Plain-text document sources
◇ ◇ ◇ ◇

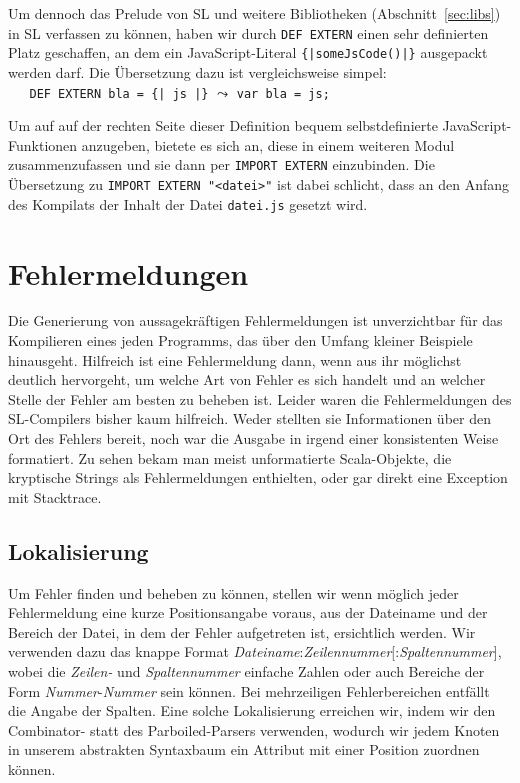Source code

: \documentclass[runningheads]{llncs}
\begin{document}
Um dennoch das Prelude von SL und weitere Bibliotheken (Abschnitt~\ref{sec:libs})
in SL verfassen zu können, haben wir durch \verb|DEF EXTERN| einen sehr
definierten Platz geschaffen, an dem ein Java\-Script-Literal
\verb.{|someJsCode()|}. ausgepackt werden darf. Die Übersetzung dazu ist
vergleichsweise simpel:\\
\verb.   DEF EXTERN bla = {| js |}.
\quad $\leadsto$ \quad \verb|var bla = js;|

Um auf auf der rechten Seite dieser Definition bequem selbstdefinierte
Java\-Script-Funktionen anzugeben, bietete es sich an, diese in einem
weiteren Modul zusammenzufassen und sie dann per \verb|IMPORT EXTERN|
einzubinden. Die Übersetzung zu \verb|IMPORT EXTERN "<datei>"| ist dabei
schlicht, dass an den Anfang des Kompilats der Inhalt der Datei
\verb|datei.js| gesetzt wird.

\section{Fehlermeldungen}
\label{sec:errors}

Die Generierung von aussagekräftigen Fehlermeldungen ist unverzichtbar
für das Kompilieren eines jeden Programms, das über den Umfang kleiner
Beispiele hinausgeht.  Hilfreich ist eine Fehlermeldung dann, wenn aus
ihr möglichst deutlich hervorgeht, um welche Art von Fehler es sich
handelt und an welcher Stelle der Fehler am besten zu beheben ist.
Leider waren die Fehlermeldungen des SL-Compilers bisher kaum
hilfreich.  Weder stellten sie Informationen über den Ort des Fehlers
bereit, noch war die Ausgabe in irgend einer konsistenten Weise
formatiert.  Zu sehen bekam man meist unformatierte Scala-Objekte, die
kryptische Strings als Fehlermeldungen enthielten, oder gar direkt
eine Exception mit Stacktrace.

\subsection{Lokalisierung}
Um Fehler finden und beheben zu können, stellen wir wenn möglich jeder
Fehlermeldung eine kurze Positionsangabe voraus, aus der Dateiname und
der Bereich der Datei, in dem der Fehler aufgetreten ist, ersichtlich
werden.  Wir verwenden dazu das knappe Format
\emph{Dateiname}:\emph{Zeilennummer}[:\emph{Spaltennummer}], wobei die
\emph{Zeilen-} und \emph{Spaltennummer} einfache Zahlen oder auch
Bereiche der Form \emph{Nummer}-\emph{Nummer} sein können.  Bei
mehrzeiligen Fehlerbereichen entfällt die Angabe der Spalten.  Eine
solche Lokalisierung erreichen wir, indem wir den Combinator- statt
des Parboiled-Parsers verwenden, wodurch wir jedem Knoten in unserem
abstrakten Syntaxbaum ein Attribut mit einer Position zuordnen können.
\end{document}
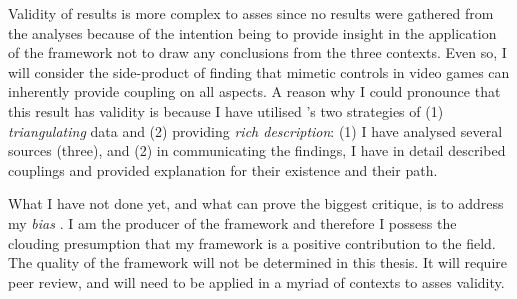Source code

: Validity of results is more complex to asses since no results were gathered from the analyses because of the intention being to provide insight in the application of the framework not to draw any conclusions from the three contexts. Even so, I will consider the side-product of finding that mimetic controls in video games can inherently provide coupling on all aspects. A reason why I could pronounce that this result has validity is because I have utilised \citeauthor{cresswell}'s \citeyear{cresswell} two strategies of (1) \textit{triangulating} data and (2) providing \textit{rich description}: (1) I have analysed several sources (three), and (2) in communicating the findings, I have in detail described couplings and provided explanation for their existence and their path.

What I have not done yet, and what can prove the biggest critique, is to address my \textit{bias} \cite{cresswell}. I am the producer of the framework and therefore I possess the clouding presumption that my framework is a positive contribution to the field. The quality of the framework will not be determined in this thesis. It will require peer review, and will need to be applied in a myriad of contexts to asses validity.
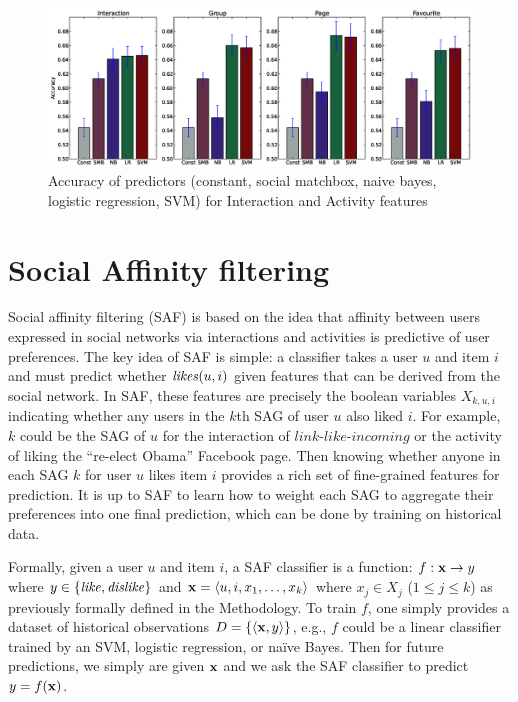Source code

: \begin{figure}[tbp!]
\hspace{-8mm}\includegraphics[width=230mm]{data/plots/accuracy/accuracy.eps}
\caption{ Accuracy of predictors (constant, social matchbox, naive bayes, logistic regression, SVM) for Interaction and Activity  features }
\label{Fig1}
\end{figure}

\section{Social Affinity filtering}

Social affinity filtering (SAF) is based on the idea that affinity
between users expressed in social networks via interactions and
activities is predictive of user preferences.  The key idea of SAF is
simple: a classifier takes a user $u$ and item $i$ and must predict
whether $\likes(u,i)$ given features that can be derived from the
social network.  In SAF, these features are precisely the boolean
variables $X_{k,u,i}$ indicating whether any users in the $k$th SAG of
user $u$ also liked $i$.  For example, $k$ could be the SAG of $u$ for
the interaction of $\textit{link-like-incoming}$ or the activity of
liking the ``re-elect Obama'' Facebook page.  Then knowing whether
anyone in each SAG $k$ for user $u$ likes item $i$ provides a rich set
of fine-grained features for prediction.  It is up to SAF to learn how
to weight each SAG to aggregate their preferences into one final
prediction, which can be done by training on historical data.

Formally, given a user $u$ and item $i$, a SAF classifier is a
function: $f: \x \to y$ where $y \in \{ \like, \dislike \}$ and $\x =
\langle u,i,x_1,\ldots,x_k \rangle$ where $x_j \in X_j$ ($1 \leq j
\leq k$) as previously formally defined in the Methodology.  To train $f$, one
simply provides a dataset of historical observations $D = \{ \langle
\x,y \rangle \}$, e.g., $f$ could be a linear classifier trained by an
SVM, logistic regression, or na\"{i}ve Bayes.  Then for future
predictions, we simply are given $\x$ and we ask the SAF classifier to
predict $y = f(\x)$.

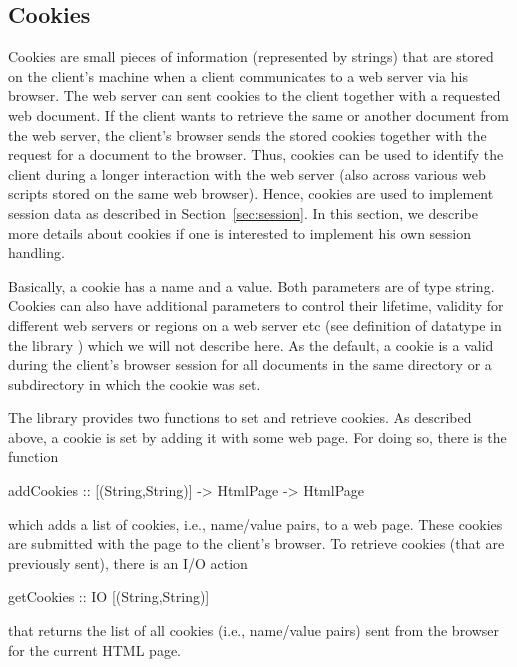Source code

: \subsection{Cookies}

Cookies are small pieces of information
(represented by strings) that are stored on the client's machine
when a client communicates to a web server via his browser.
The web server can sent cookies to the client together
with a requested web document. If the client wants to retrieve
the same or another document from the web server, the client's browser
sends the stored cookies together with the request for a document
to the browser.
Thus, cookies can be used to identify the client during a longer
interaction with the web server (also across various web scripts
stored on the same web browser).
Hence, cookies are used to implement session data
as described in Section~\ref{sec:session}.
In this section, we describe more details about cookies
if one is interested to implement his own session handling.

Basically, a cookie has a name and a value.
Both parameters are of type string.
Cookies can also have additional parameters to control their
lifetime, validity for different web servers or regions
on a web server etc (see definition of datatype
 in the library ) which we will not describe
here. As the default, a cookie is a valid during the client's
browser session for all documents in the same directory or
a subdirectory in which the cookie was set.

The library  provides two functions to set
and retrieve cookies.
As described above, a cookie is set by adding it with some
web page. For doing so, there is the function
%
\begin{curry}
addCookies :: [(String,String)] -> HtmlPage -> HtmlPage
\end{curry}
%
which adds a list of cookies, i.e., name/value pairs, to a web page.
These cookies are submitted with the page to the client's browser.
To retrieve cookies (that are previously sent),
there is an I/O action
%
\begin{curry}
getCookies :: IO [(String,String)]
\end{curry}
%
that returns the list of all cookies (i.e., name/value pairs)
sent from the browser for the current HTML page.

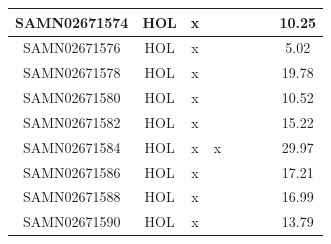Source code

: \documentclass[../main.tex]{subfiles}
\begin{document}
\begin{flushleft}
\begin{footnotesize}
\begin{longtable}{|c|c|c|c|c|c|c|}
    \hline
    SAMN02671574  & HOL   & x                                                            & ~          & ~                                                                           & ~                                                                 & 10.25     \\ 
    \hline
    SAMN02671576  & HOL   & x                                                            & ~          & ~                                                                           & ~                                                                 & 5.02      \\ 
    \hline
    SAMN02671578  & HOL   & x                                                            & ~          & ~                                                                           & ~                                                                 & 19.78     \\ 
    \hline
    SAMN02671580  & HOL   & x                                                            & ~          & ~                                                                           & ~                                                                 & 10.52     \\ 
    \hline
    SAMN02671582  & HOL   & x                                                            & ~          & ~                                                                           & ~                                                                 & 15.22     \\ 
    \hline
    SAMN02671584  & HOL   & x                                                            & x          & ~                                                                           & ~                                                                 & 29.97     \\ 
    \hline
    SAMN02671586  & HOL   & x                                                            & ~          & ~                                                                           & ~                                                                 & 17.21     \\ 
    \hline
    SAMN02671588  & HOL   & x                                                            & ~          & ~                                                                           & ~                                                                 & 16.99     \\ 
    \hline
    SAMN02671590  & HOL   & x                                                            & ~          & ~                                                                           & ~                                                                 & 13.79     \\ 

\end{longtable}
\end{footnotesize}
\end{flushleft}
\end{document}
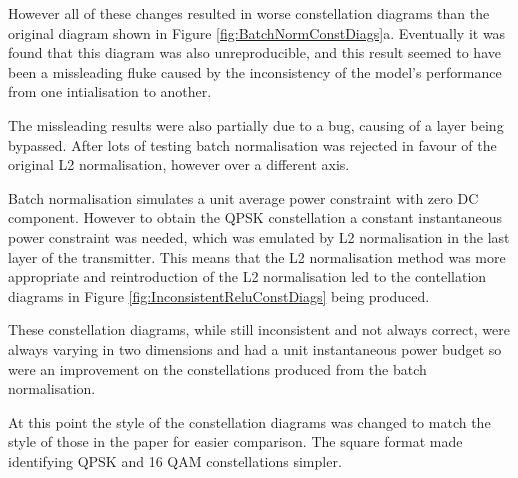 \documentclass[12pt,onecolumn,letterpaper]{article}
\begin{document}
However all of these changes resulted in worse constellation diagrams than the original diagram shown in Figure \ref{fig:BatchNormConstDiags}a. Eventually it was found that this diagram was also unreproducible, and this result seemed to have been a missleading fluke caused by the inconsistency of the model's performance from one intialisation to another.

The missleading results were also partially due to a bug, causing of a layer being bypassed. After lots of testing batch normalisation was rejected in favour of the original L2 normalisation, however over a different axis. 

Batch normalisation simulates a unit average power constraint with zero DC component. However to obtain the QPSK constellation a constant instantaneous power constraint was needed, which was emulated by L2 normalisation in the last layer of the transmitter. This means that the L2 normalisation method was more appropriate and reintroduction of the L2 normalisation led to the contellation diagrams in Figure \ref{fig:InconsistentReluConstDiags} being produced. 

These constellation diagrams, while still inconsistent and not always correct, were always varying in two dimensions and had a unit instantaneous power budget so were an improvement on the constellations produced from the batch normalisation.

At this point the style of the constellation diagrams was changed to match the style of those in the paper for easier comparison. The square format made identifying QPSK and 16 QAM constellations simpler.
   
\end{document}
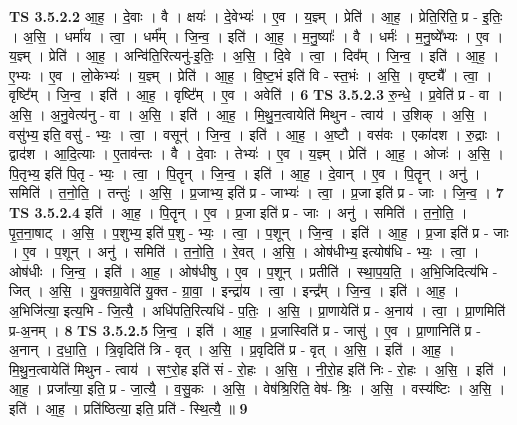 \documentclass[17pt]{extarticle}
\begin{document}
                                \textbf{ TS 3.5.2.2} \newline
                  आ॒ह॒ । दे॒वाः । वै । क्षयः॑ । दे॒वेभ्यः॑ । ए॒व । य॒ज्ञ्म् । प्रेति॑ । आ॒ह॒ । प्रेति॒रिति॒ प्र - इ॒तिः॒ । अ॒सि॒ । धर्मा॑य । त्वा॒ । धर्म᳚म् । जि॒न्व॒ । इति॑ । आ॒ह॒ । म॒नु॒ष्याः᳚ । वै । धर्मः॑ । म॒नु॒ष्ये᳚भ्यः । ए॒व । य॒ज्ञ्म् । प्रेति॑ । आ॒ह॒ । अन्वि॑ति॒रित्यनु॑-इ॒तिः॒ । अ॒सि॒ । दि॒वे । त्वा॒ । दिव᳚म् । जि॒न्व॒ । इति॑ । आ॒ह॒ । ए॒भ्यः । ए॒व । लो॒केभ्यः॑ । य॒ज्ञ्म् । प्रेति॑ । आ॒ह॒ । वि॒ष्ट॒भं इति॑ वि - स्त॒भंः । अ॒सि॒ । वृष्ट्यै᳚ । त्वा॒ । वृष्टि᳚म् । जि॒न्व॒ । इति॑ । आ॒ह॒ । वृष्टि᳚म् । ए॒व । अवेति॑ । \textbf{  6} \newline
                  \newline
                                \textbf{ TS 3.5.2.3} \newline
                  रु॒न्धे॒ । प्र॒वेति॑ प्र - वा । अ॒सि॒ । अ॒नु॒वेत्य॑नु - वा । अ॒सि॒ । इति॑ । आ॒ह॒ । मि॒थु॒न॒त्वायेति॑ मिथुन - त्वाय॑ । उ॒शिक् । अ॒सि॒ । वसु॑भ्य॒ इति॒ वसु॑ - भ्यः॒ । त्वा॒ । वसून्॑ । जि॒न्व॒ । इति॑ । आ॒ह॒ । अ॒ष्टौ । वस॑वः । एका॑दश । रु॒द्राः । द्वाद॑श । आ॒दि॒त्याः । ए॒ताव॑न्तः । वै । दे॒वाः । तेभ्यः॑ । ए॒व । य॒ज्ञ्म् । प्रेति॑ । आ॒ह॒ । ओजः॑ । अ॒सि॒ । पि॒तृभ्य॒ इति॑ पि॒तृ - भ्यः॒ । त्वा॒ । पि॒तॄन् । जि॒न्व॒ । इति॑ । आ॒ह॒ । दे॒वान् । ए॒व । पि॒तॄन् । अनु॑ । समिति॑ । त॒नो॒ति॒ । तन्तुः॑ । अ॒सि॒ । प्र॒जाभ्य॒ इति॑ प्र - जाभ्यः॑ । त्वा॒ । प्र॒जा इति॑ प्र - जाः । जि॒न्व॒ । \textbf{  7} \newline
                  \newline
                                \textbf{ TS 3.5.2.4} \newline
                  इति॑ । आ॒ह॒ । पि॒तॄन् । ए॒व । प्र॒जा इति॑ प्र - जाः । अनु॑ । समिति॑ । त॒नो॒ति॒ । पृ॒त॒ना॒षाट् । अ॒सि॒ । प॒शुभ्य॒ इति॑ प॒शु - भ्यः॒ । त्वा॒ । प॒शून् । जि॒न्व॒ । इति॑ । आ॒ह॒ । प्र॒जा इति॑ प्र - जाः । ए॒व । प॒शून् । अनु॑ । समिति॑ । त॒नो॒ति॒ । रे॒वत् । अ॒सि॒ । ओष॑धीभ्य॒ इत्योष॑धि - भ्यः॒ । त्वा॒ । ओष॑धीः । जि॒न्व॒ । इति॑ । आ॒ह॒ । ओष॑धीषु । ए॒व । प॒शून् । प्रतीति॑ । स्था॒प॒य॒ति॒ । अ॒भि॒जिदित्य॑भि - जित् । अ॒सि॒ । यु॒क्तग्रा॒वेति॑ यु॒क्त - ग्रा॒वा॒ । इन्द्रा॑य । त्वा॒ । इन्द्र᳚म् । जि॒न्व॒ । इति॑ । आ॒ह॒ । अ॒भिजि॑त्या॒ इत्य॒भि - जि॒त्यै॒ । अधि॑पति॒रित्यधि॑ - प॒तिः॒ । अ॒सि॒ । प्रा॒णायेति॑ प्र - अ॒नाय॑ । त्वा॒ । प्रा॒णमिति॑ प्र-अ॒नम् । \textbf{  8} \newline
                  \newline
                                \textbf{ TS 3.5.2.5} \newline
                  जि॒न्व॒ । इति॑ । आ॒ह॒ । प्र॒जास्विति॑ प्र - जासु॑ । ए॒व । प्रा॒णानिति॑ प्र - अ॒नान् । द॒धा॒ति॒ । त्रि॒वृदिति॑ त्रि - वृत् । अ॒सि॒ । प्र॒वृदिति॑ प्र - वृत् । अ॒सि॒ । इति॑ । आ॒ह॒ । मि॒थु॒न॒त्वायेति॑ मिथुन - त्वाय॑ । सꣳ॒॒रो॒ह इति॑ सं - रो॒हः । अ॒सि॒ । नी॒रो॒ह इति॑ निः - रो॒हः । अ॒सि॒ । इति॑ । आ॒ह॒ । प्रजा᳚त्या॒ इति॒ प्र - जा॒त्यै॒ । व॒सु॒कः । अ॒सि॒ । वेष॑श्रि॒रिति॒ वेष॑- श्रिः॒ । अ॒सि॒ । वस्य॑ष्टिः । अ॒सि॒ । इति॑ । आ॒ह॒ । प्रति॑ष्ठित्या॒ इति॒ प्रति॑ - स्थि॒त्यै॒ ॥ \textbf{  9} \newline
\end{document}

◇ ◇ ◇ ◇

For the records above, state how many lines contain "historical", and nothing more.

2